Arven sudah berdiri karena ingin mengambil pose Avisha dari dekat. "Kenapa emangnya?"
"Ya gak apa-apa. Cuma ... kan ada banyak bule mending kak Arven foto mereka. Jelas mereka cantik-cantik, kalo Visha kan biasa aja." Lalu sejenak mata bulat itu melirik tongkatnya. "Apalagi gak ada sejarahnya model itu pake tongkat."
Arven berhenti mengatur tombol kameranya. Mendongak dan melihat raut ceria itu sedikit pudar. Meski tampaknya Avisha berusaha mempertahankan senyumnya.

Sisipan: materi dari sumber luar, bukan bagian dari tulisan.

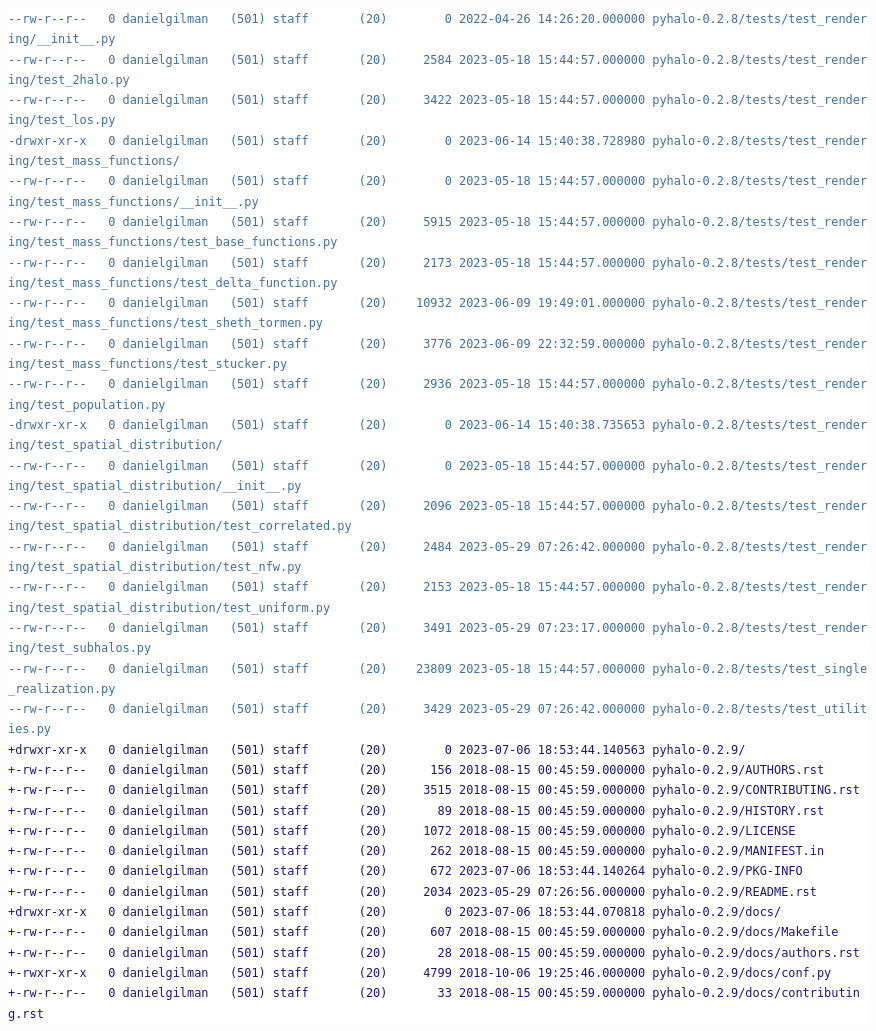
 ```diff
--rw-r--r--   0 danielgilman   (501) staff       (20)        0 2022-04-26 14:26:20.000000 pyhalo-0.2.8/tests/test_rendering/__init__.py
--rw-r--r--   0 danielgilman   (501) staff       (20)     2584 2023-05-18 15:44:57.000000 pyhalo-0.2.8/tests/test_rendering/test_2halo.py
--rw-r--r--   0 danielgilman   (501) staff       (20)     3422 2023-05-18 15:44:57.000000 pyhalo-0.2.8/tests/test_rendering/test_los.py
-drwxr-xr-x   0 danielgilman   (501) staff       (20)        0 2023-06-14 15:40:38.728980 pyhalo-0.2.8/tests/test_rendering/test_mass_functions/
--rw-r--r--   0 danielgilman   (501) staff       (20)        0 2023-05-18 15:44:57.000000 pyhalo-0.2.8/tests/test_rendering/test_mass_functions/__init__.py
--rw-r--r--   0 danielgilman   (501) staff       (20)     5915 2023-05-18 15:44:57.000000 pyhalo-0.2.8/tests/test_rendering/test_mass_functions/test_base_functions.py
--rw-r--r--   0 danielgilman   (501) staff       (20)     2173 2023-05-18 15:44:57.000000 pyhalo-0.2.8/tests/test_rendering/test_mass_functions/test_delta_function.py
--rw-r--r--   0 danielgilman   (501) staff       (20)    10932 2023-06-09 19:49:01.000000 pyhalo-0.2.8/tests/test_rendering/test_mass_functions/test_sheth_tormen.py
--rw-r--r--   0 danielgilman   (501) staff       (20)     3776 2023-06-09 22:32:59.000000 pyhalo-0.2.8/tests/test_rendering/test_mass_functions/test_stucker.py
--rw-r--r--   0 danielgilman   (501) staff       (20)     2936 2023-05-18 15:44:57.000000 pyhalo-0.2.8/tests/test_rendering/test_population.py
-drwxr-xr-x   0 danielgilman   (501) staff       (20)        0 2023-06-14 15:40:38.735653 pyhalo-0.2.8/tests/test_rendering/test_spatial_distribution/
--rw-r--r--   0 danielgilman   (501) staff       (20)        0 2023-05-18 15:44:57.000000 pyhalo-0.2.8/tests/test_rendering/test_spatial_distribution/__init__.py
--rw-r--r--   0 danielgilman   (501) staff       (20)     2096 2023-05-18 15:44:57.000000 pyhalo-0.2.8/tests/test_rendering/test_spatial_distribution/test_correlated.py
--rw-r--r--   0 danielgilman   (501) staff       (20)     2484 2023-05-29 07:26:42.000000 pyhalo-0.2.8/tests/test_rendering/test_spatial_distribution/test_nfw.py
--rw-r--r--   0 danielgilman   (501) staff       (20)     2153 2023-05-18 15:44:57.000000 pyhalo-0.2.8/tests/test_rendering/test_spatial_distribution/test_uniform.py
--rw-r--r--   0 danielgilman   (501) staff       (20)     3491 2023-05-29 07:23:17.000000 pyhalo-0.2.8/tests/test_rendering/test_subhalos.py
--rw-r--r--   0 danielgilman   (501) staff       (20)    23809 2023-05-18 15:44:57.000000 pyhalo-0.2.8/tests/test_single_realization.py
--rw-r--r--   0 danielgilman   (501) staff       (20)     3429 2023-05-29 07:26:42.000000 pyhalo-0.2.8/tests/test_utilities.py
+drwxr-xr-x   0 danielgilman   (501) staff       (20)        0 2023-07-06 18:53:44.140563 pyhalo-0.2.9/
+-rw-r--r--   0 danielgilman   (501) staff       (20)      156 2018-08-15 00:45:59.000000 pyhalo-0.2.9/AUTHORS.rst
+-rw-r--r--   0 danielgilman   (501) staff       (20)     3515 2018-08-15 00:45:59.000000 pyhalo-0.2.9/CONTRIBUTING.rst
+-rw-r--r--   0 danielgilman   (501) staff       (20)       89 2018-08-15 00:45:59.000000 pyhalo-0.2.9/HISTORY.rst
+-rw-r--r--   0 danielgilman   (501) staff       (20)     1072 2018-08-15 00:45:59.000000 pyhalo-0.2.9/LICENSE
+-rw-r--r--   0 danielgilman   (501) staff       (20)      262 2018-08-15 00:45:59.000000 pyhalo-0.2.9/MANIFEST.in
+-rw-r--r--   0 danielgilman   (501) staff       (20)      672 2023-07-06 18:53:44.140264 pyhalo-0.2.9/PKG-INFO
+-rw-r--r--   0 danielgilman   (501) staff       (20)     2034 2023-05-29 07:26:56.000000 pyhalo-0.2.9/README.rst
+drwxr-xr-x   0 danielgilman   (501) staff       (20)        0 2023-07-06 18:53:44.070818 pyhalo-0.2.9/docs/
+-rw-r--r--   0 danielgilman   (501) staff       (20)      607 2018-08-15 00:45:59.000000 pyhalo-0.2.9/docs/Makefile
+-rw-r--r--   0 danielgilman   (501) staff       (20)       28 2018-08-15 00:45:59.000000 pyhalo-0.2.9/docs/authors.rst
+-rwxr-xr-x   0 danielgilman   (501) staff       (20)     4799 2018-10-06 19:25:46.000000 pyhalo-0.2.9/docs/conf.py
+-rw-r--r--   0 danielgilman   (501) staff       (20)       33 2018-08-15 00:45:59.000000 pyhalo-0.2.9/docs/contributing.rst
```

"Kata siapa?" Arven beringsut dari kursi. Melangkah maju hingga mereka berdiri sejajar. Dan sangat terpaksa ucapan itu menarik kepalanya untuk mendongak. "Ada beberapa model luar catwalk pake tongkat."
"Oh ya?" Avisha tidak tahu soal itu. "Mereka pasti cantik."
"Lo juga cantik."
Cewek itu tampak tercengang, sebelum berusaha terkekeh untuk mencairkan suasana. "Kak Arven baru aja bilang Visha cantik? Kak Arven kurang aqua?"
"Kalo lo gak cantik," Arven tidak tahu yang terjadi sekarang. Apalagi saat tangannya terulur menyentuh pipi tembam Avisha. Mengusapnya dan membiarkan cewek itu terbelalak tak menduga. "Gak mungkin kan gue suka natap wajah lo lama-lama kayak sekarang."
Avisha menyentuh tangan Arven di pipinya. Merasa hangat tanpa alasan, dan seperti ada sesuatu yang bergerak di perutnya.
"Seharusnya Visha rekam pas kak Arven ngomong gitu. Biar orang-orang tau galaknya Arvendino ketua osis itu sebenarnya cuma topeng." Kali ini Avisha tergelak sendiri. "Tapi kak Arven kan, gak ada model pendek."
"Emang gak ada, Tapi," Ada jeda di sana karena Arven menyelipkan anak rambutnya ke belakang telinga. "Lo gak perlu jadi model orang, cukup jadi objek foto gue dan biar cuma gue aja yang bisa ngeliat foto lo setiap hari."
Melebihi apapun, ucapan Arven cukup berakibat fatal pada jantungnya. Avisha tak dapat lagi menjelaskan bagaimana rasanya. Yang dia tahu adalah saat dia melepaskan tongkatnya dan langsung berpegangan di leher Arven.
Tindakan yang secara refleks membuat Arven memeluk pinggangnya.
"Kak Arven sengaja kan ngomong manis gitu, supaya Visha peluk?" Dia memeluknya walau terpaksa berjinjit.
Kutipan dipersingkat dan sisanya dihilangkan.